- Work request
Repeat the data exactly. Pictures stay out.

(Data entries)
**********
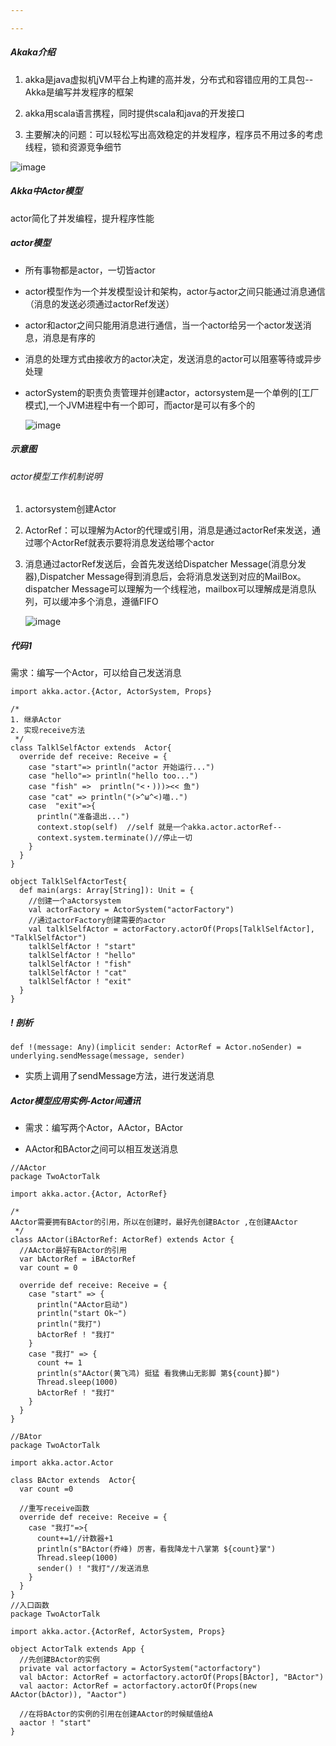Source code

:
 ```yaml
---

---
```


##### Akaka介绍

1. akka是java虚拟机jVM平台上构建的高并发，分布式和容错应用的工具包--Akka是编写并发程序的框架

2. akka用scala语言携程，同时提供scala和java的开发接口

3. 主要解决的问题：可以轻松写出高效稳定的并发程序，程序员不用过多的考虑线程，锁和资源竞争细节

  ![image](D:\GitHubSpace\document\docs\other\1.png)

##### Akka中Actor模型
actor简化了并发编程，提升程序性能

##### actor模型

- 所有事物都是actor，一切皆actor
- actor模型作为一个并发模型设计和架构，actor与actor之间只能通过消息通信（消息的发送必须通过actorRef发送）
- actor和actor之间只能用消息进行通信，当一个actor给另一个actor发送消息，消息是有序的
- 消息的处理方式由接收方的actor决定，发送消息的actor可以阻塞等待或异步处理
- actorSystem的职责负责管理并创建actor，actorsystem是一个单例的[工厂模式],一个JVM进程中有一个即可，而actor是可以有多个的

  ![image](D:\GitHubSpace\document\docs\other\2.png)

##### 示意图

###### actor模型工作机制说明
1. actorsystem创建Actor

2. ActorRef：可以理解为Actor的代理或引用，消息是通过actorRef来发送，通过哪个ActorRef就表示要将消息发送给哪个actor

3. 消息通过actorRef发送后，会首先发送给Dispatcher Message(消息分发器),Dispatcher Message得到消息后，会将消息发送到对应的MailBox。dispatcher Message可以理解为一个线程池，mailbox可以理解成是消息队列，可以缓冲多个消息，遵循FIFO

   ![image](D:\GitHubSpace\document\docs\other\3.png)




##### 代码1
需求：编写一个Actor，可以给自己发送消息

```
import akka.actor.{Actor, ActorSystem, Props}

/*
1. 继承Actor
2. 实现receive方法
 */
class TalklSelfActor extends  Actor{
  override def receive: Receive = {
    case "start"=> println("actor 开始运行...")
    case "hello"=> println("hello too...")
    case "fish" =>  println("<・)))><< 鱼")
    case "cat" => println("(>^ω^<)喵..")
    case  "exit"=>{
      println("准备退出...")
      context.stop(self)  //self 就是一个akka.actor.actorRef--
      context.system.terminate()//停止一切
    }
  }
}

object TalklSelfActorTest{
  def main(args: Array[String]): Unit = {
    //创建一个aActorsystem
    val actorFactory = ActorSystem("actorFactory")
    //通过actorFactory创建需要的actor
    val talklSelfActor = actorFactory.actorOf(Props[TalklSelfActor], "TalklSelfActor")
    talklSelfActor ! "start"
    talklSelfActor ! "hello"
    talklSelfActor ! "fish"
    talklSelfActor ! "cat"
    talklSelfActor ! "exit"
  }
}

```

##### ! 剖析

```
def !(message: Any)(implicit sender: ActorRef = Actor.noSender) = underlying.sendMessage(message, sender)
```
- 实质上调用了sendMessage方法，进行发送消息

##### Actor模型应用实例-Actor间通讯

- 需求：编写两个Actor，AActor，BActor

- AActor和BActor之间可以相互发送消息

  

```
//AActor
package TwoActorTalk

import akka.actor.{Actor, ActorRef}

/*
AActor需要拥有BActor的引用，所以在创建时，最好先创建BActor ,在创建AActor
 */
class AActor(iBActorRef: ActorRef) extends Actor {
  //AActor最好有BActor的引用
  var bActorRef = iBActorRef
  var count = 0

  override def receive: Receive = {
    case "start" => {
      println("AActor启动")
      println("start Ok~")
      println("我打")
      bActorRef ! "我打"
    }
    case "我打" => {
      count += 1
      println(s"AActor(黄飞鸿) 挺猛 看我佛山无影脚 第${count}脚")
      Thread.sleep(1000)
      bActorRef ! "我打"
    }
  }
}

//BAtor
package TwoActorTalk

import akka.actor.Actor

class BActor extends  Actor{
  var count =0

  //重写receive函数
  override def receive: Receive = {
    case "我打"=>{
      count+=1//计数器+1
      println(s"BActor(乔峰) 厉害，看我降龙十八掌第 ${count}掌")
      Thread.sleep(1000)
      sender() ! "我打"//发送消息
    }
  }
}
//入口函数
package TwoActorTalk

import akka.actor.{ActorRef, ActorSystem, Props}

object ActorTalk extends App {
  //先创建BActor的实例
  private val actorfactory = ActorSystem("actorfactory")
  val bActor: ActorRef = actorfactory.actorOf(Props[BActor], "BActor")
  val aactor: ActorRef = actorfactory.actorOf(Props(new AActor(bActor)), "Aactor")

  //在将BActor的实例的引用在创建AActor的时候赋值给A
  aactor ! "start"
}

```

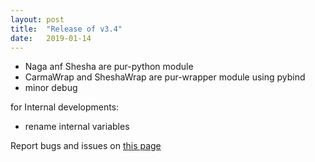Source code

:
```yaml
---
layout: post
title:  "Release of v3.4"
date:   2019-01-14
---
```


- Naga anf Shesha are pur-python module
- CarmaWrap and SheshaWrap are pur-wrapper module using pybind
- minor debug

for Internal developments:

- rename internal variables

Report bugs and issues on [this page](https://github.com/ANR-COMPASS/shesha/issues)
**********
- Exercise answer
Source code

:
 ```yaml
---

---
```


##### Akaka介绍

1. akka是java虚拟机jVM平台上构建的高并发，分布式和容错应用的工具包--Akka是编写并发程序的框架

2. akka用scala语言携程，同时提供scala和java的开发接口

3. 主要解决的问题：可以轻松写出高效稳定的并发程序，程序员不用过多的考虑线程，锁和资源竞争细节

  ![image](D:\GitHubSpace\document\docs\other\1.png)

##### Akka中Actor模型
actor简化了并发编程，提升程序性能

##### actor模型

- 所有事物都是actor，一切皆actor
- actor模型作为一个并发模型设计和架构，actor与actor之间只能通过消息通信（消息的发送必须通过actorRef发送）
- actor和actor之间只能用消息进行通信，当一个actor给另一个actor发送消息，消息是有序的
- 消息的处理方式由接收方的actor决定，发送消息的actor可以阻塞等待或异步处理
- actorSystem的职责负责管理并创建actor，actorsystem是一个单例的[工厂模式],一个JVM进程中有一个即可，而actor是可以有多个的

  ![image](D:\GitHubSpace\document\docs\other\2.png)

##### 示意图

###### actor模型工作机制说明
1. actorsystem创建Actor

2. ActorRef：可以理解为Actor的代理或引用，消息是通过actorRef来发送，通过哪个ActorRef就表示要将消息发送给哪个actor

3. 消息通过actorRef发送后，会首先发送给Dispatcher Message(消息分发器),Dispatcher Message得到消息后，会将消息发送到对应的MailBox。dispatcher Message可以理解为一个线程池，mailbox可以理解成是消息队列，可以缓冲多个消息，遵循FIFO

   ![image](D:\GitHubSpace\document\docs\other\3.png)




##### 代码1
需求：编写一个Actor，可以给自己发送消息

```
import akka.actor.{Actor, ActorSystem, Props}

/*
1. 继承Actor
2. 实现receive方法
 */
class TalklSelfActor extends  Actor{
  override def receive: Receive = {
    case "start"=> println("actor 开始运行...")
    case "hello"=> println("hello too...")
    case "fish" =>  println("<・)))><< 鱼")
    case "cat" => println("(>^ω^<)喵..")
    case  "exit"=>{
      println("准备退出...")
      context.stop(self)  //self 就是一个akka.actor.actorRef--
      context.system.terminate()//停止一切
    }
  }
}

object TalklSelfActorTest{
  def main(args: Array[String]): Unit = {
    //创建一个aActorsystem
    val actorFactory = ActorSystem("actorFactory")
    //通过actorFactory创建需要的actor
    val talklSelfActor = actorFactory.actorOf(Props[TalklSelfActor], "TalklSelfActor")
    talklSelfActor ! "start"
    talklSelfActor ! "hello"
    talklSelfActor ! "fish"
    talklSelfActor ! "cat"
    talklSelfActor ! "exit"
  }
}

```

##### ! 剖析

```
def !(message: Any)(implicit sender: ActorRef = Actor.noSender) = underlying.sendMessage(message, sender)
```
- 实质上调用了sendMessage方法，进行发送消息

##### Actor模型应用实例-Actor间通讯

- 需求：编写两个Actor，AActor，BActor

- AActor和BActor之间可以相互发送消息

  

```
//AActor
package TwoActorTalk

import akka.actor.{Actor, ActorRef}

/*
AActor需要拥有BActor的引用，所以在创建时，最好先创建BActor ,在创建AActor
 */
class AActor(iBActorRef: ActorRef) extends Actor {
  //AActor最好有BActor的引用
  var bActorRef = iBActorRef
  var count = 0

  override def receive: Receive = {
    case "start" => {
      println("AActor启动")
      println("start Ok~")
      println("我打")
      bActorRef ! "我打"
    }
    case "我打" => {
      count += 1
      println(s"AActor(黄飞鸿) 挺猛 看我佛山无影脚 第${count}脚")
      Thread.sleep(1000)
      bActorRef ! "我打"
    }
  }
}

//BAtor
package TwoActorTalk

import akka.actor.Actor

class BActor extends  Actor{
  var count =0

  //重写receive函数
  override def receive: Receive = {
    case "我打"=>{
      count+=1//计数器+1
      println(s"BActor(乔峰) 厉害，看我降龙十八掌第 ${count}掌")
      Thread.sleep(1000)
      sender() ! "我打"//发送消息
    }
  }
}
//入口函数
package TwoActorTalk

import akka.actor.{ActorRef, ActorSystem, Props}

object ActorTalk extends App {
  //先创建BActor的实例
  private val actorfactory = ActorSystem("actorfactory")
  val bActor: ActorRef = actorfactory.actorOf(Props[BActor], "BActor")
  val aactor: ActorRef = actorfactory.actorOf(Props(new AActor(bActor)), "Aactor")

  //在将BActor的实例的引用在创建AActor的时候赋值给A
  aactor ! "start"
}

```

Source code

:
```yaml
---
layout: post
title:  "Release of v3.4"
date:   2019-01-14
---
```


- Naga anf Shesha are pur-python module
- CarmaWrap and SheshaWrap are pur-wrapper module using pybind
- minor debug

for Internal developments:

- rename internal variables

Report bugs and issues on [this page](https://github.com/ANR-COMPASS/shesha/issues)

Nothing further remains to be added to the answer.